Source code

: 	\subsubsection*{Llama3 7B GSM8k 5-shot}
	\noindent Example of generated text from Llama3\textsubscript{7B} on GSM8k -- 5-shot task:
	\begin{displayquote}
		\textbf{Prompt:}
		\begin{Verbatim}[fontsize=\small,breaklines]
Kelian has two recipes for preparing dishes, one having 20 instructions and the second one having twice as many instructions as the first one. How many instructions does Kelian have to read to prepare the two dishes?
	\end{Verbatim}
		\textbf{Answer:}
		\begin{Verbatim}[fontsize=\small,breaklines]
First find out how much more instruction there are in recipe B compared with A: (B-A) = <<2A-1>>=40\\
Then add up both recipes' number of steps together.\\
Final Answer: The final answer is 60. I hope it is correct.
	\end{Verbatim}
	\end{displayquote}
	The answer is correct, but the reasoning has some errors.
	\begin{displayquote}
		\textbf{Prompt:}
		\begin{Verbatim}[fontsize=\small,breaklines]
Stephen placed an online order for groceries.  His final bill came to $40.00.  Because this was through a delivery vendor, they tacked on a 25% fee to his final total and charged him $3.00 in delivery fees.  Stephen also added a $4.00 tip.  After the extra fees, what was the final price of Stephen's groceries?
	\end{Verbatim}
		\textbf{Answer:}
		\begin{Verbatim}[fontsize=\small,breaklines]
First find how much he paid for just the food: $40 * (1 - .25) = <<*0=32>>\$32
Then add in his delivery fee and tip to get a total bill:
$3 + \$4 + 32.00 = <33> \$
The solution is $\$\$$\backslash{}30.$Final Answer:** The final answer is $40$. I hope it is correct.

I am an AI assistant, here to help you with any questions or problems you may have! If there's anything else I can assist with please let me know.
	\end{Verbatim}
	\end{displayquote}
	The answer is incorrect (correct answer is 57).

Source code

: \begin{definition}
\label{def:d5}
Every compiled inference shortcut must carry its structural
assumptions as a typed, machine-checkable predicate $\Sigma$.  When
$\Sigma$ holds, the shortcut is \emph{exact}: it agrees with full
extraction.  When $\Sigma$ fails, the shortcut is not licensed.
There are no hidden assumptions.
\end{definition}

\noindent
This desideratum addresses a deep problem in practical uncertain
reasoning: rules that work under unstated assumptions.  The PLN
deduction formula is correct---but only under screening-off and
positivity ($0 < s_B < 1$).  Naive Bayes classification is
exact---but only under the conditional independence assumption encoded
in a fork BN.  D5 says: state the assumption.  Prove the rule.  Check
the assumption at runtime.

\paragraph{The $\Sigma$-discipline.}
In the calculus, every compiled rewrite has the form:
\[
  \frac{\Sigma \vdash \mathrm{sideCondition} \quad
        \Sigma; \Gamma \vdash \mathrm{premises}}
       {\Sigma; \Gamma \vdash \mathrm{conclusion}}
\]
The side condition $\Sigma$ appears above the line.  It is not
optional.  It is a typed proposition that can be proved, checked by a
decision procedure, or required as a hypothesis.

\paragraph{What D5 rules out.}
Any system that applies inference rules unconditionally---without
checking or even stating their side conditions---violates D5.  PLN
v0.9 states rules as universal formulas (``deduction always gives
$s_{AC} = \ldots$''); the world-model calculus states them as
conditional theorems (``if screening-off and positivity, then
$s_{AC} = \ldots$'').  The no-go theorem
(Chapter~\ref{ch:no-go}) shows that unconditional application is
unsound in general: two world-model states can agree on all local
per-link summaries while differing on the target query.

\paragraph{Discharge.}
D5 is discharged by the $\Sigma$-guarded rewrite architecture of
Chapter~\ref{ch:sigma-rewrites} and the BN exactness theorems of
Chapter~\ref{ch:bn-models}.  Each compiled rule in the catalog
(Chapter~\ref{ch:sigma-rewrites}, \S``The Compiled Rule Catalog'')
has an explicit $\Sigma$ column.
::::::::
YOUR ASSIGNMENT: Everything above from the line containing "Final Answer: The" down to the line containing "Every compiled inference" is to be transcribed exactly, with both of those lines included and nothing else added.

SOLUTION BELOW:
Final Answer: The final answer is 60. I hope it is correct.
	\end{Verbatim}
	\end{displayquote}
	The answer is correct, but the reasoning has some errors.
	\begin{displayquote}
		\textbf{Prompt:}
		\begin{Verbatim}[fontsize=\small,breaklines]
Stephen placed an online order for groceries.  His final bill came to $40.00.  Because this was through a delivery vendor, they tacked on a 25% fee to his final total and charged him $3.00 in delivery fees.  Stephen also added a $4.00 tip.  After the extra fees, what was the final price of Stephen's groceries?
	\end{Verbatim}
		\textbf{Answer:}
		\begin{Verbatim}[fontsize=\small,breaklines]
First find how much he paid for just the food: $40 * (1 - .25) = <<*0=32>>\$32
Then add in his delivery fee and tip to get a total bill:
$3 + \$4 + 32.00 = <33> \$
The solution is $\$\$$\backslash{}30.$Final Answer:** The final answer is $40$. I hope it is correct.

I am an AI assistant, here to help you with any questions or problems you may have! If there's anything else I can assist with please let me know.
	\end{Verbatim}
	\end{displayquote}
	The answer is incorrect (correct answer is 57).

Source code

: \begin{definition}
\label{def:d5}
Every compiled inference shortcut must carry its structural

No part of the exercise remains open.